If It Gets Messy…

straight
“…in time of daffodils who know…”
©2019, Molly Larson Cook
18″ x 24″ Acrylic on canvas

 

One of my favorite quotations comes from author Tom Robbins regarding life in general (at least that’s the way I always read it):

If it gets messy, eat it over the sink.

Given the way quotations so often morph from the original, Tom may have put this a slightly different way, but the concept works for me.  And it works for my art. Maybe too well.

True confession:  When I begin a painting, I almost always have something clean and simple in mind. Color is the thing, and I know what colors will work for this or that particular painting.  Ha!

I get those colors laid down and to my surprise it’s not what I want after all.  It is, in a word, boring.

Don’t get me wrong – I like simple paintings and I’m a big fan of Japanese sumi work, but for me and my own work, it’s just not enough.  Or right.

So I add some little thing.  Then I add some other little thing, always working to keep the balance, to keep it “pretty.”  This goes on for several days and I find one combination after another that I like and say to myself and whoever is within hearing distance: “There. I’m finished.”

But I’m only kidding myself.  I’m not finished at all.  I might even take a picture of the “finished” work to post here.  But I’m still not finished.

I know from writing that a piece of writing is finished when the writer says it’s finished.  It’s a gut feeling as much as anything else.

And it’s true for the painting, too.  At least for my painting.  Something in me does not want the painting – any of my paintings – to be too perfect.  Or perfect at all.

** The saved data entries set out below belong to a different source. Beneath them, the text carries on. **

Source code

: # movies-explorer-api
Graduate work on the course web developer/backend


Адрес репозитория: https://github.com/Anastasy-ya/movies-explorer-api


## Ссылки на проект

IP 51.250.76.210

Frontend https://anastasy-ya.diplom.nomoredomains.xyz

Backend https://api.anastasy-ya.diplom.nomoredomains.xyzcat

I may be as much a deconstructor as a painter.

It’s hard to describe this, but as soon as I get a painting finished and looking “nice,” I leave it on the easel or against a wall and look at it, feeling more and more uncomfortable.  And the painting feels more and more “unfinished” instead of finished.

Ah, there’s the crux of this thing.  And we’re back to perfection.  Perfection, as in perfect painting, feels incredibly weak to me.  Strength comes in imperfection.  I look at what I’ve done and say Tom Robbins’ words to myself one more time.  If it gets messy, eat it over the sink.  And I enjoy every bite!

Hey, this is just me, but it happens every time.  There’s a rebel in me that says No to perfection.  But that rebel seems to know a lot more about art than I do.  And I wouldn’t give her up for the world.

 

The title here comes from an E.E. Cummings poem.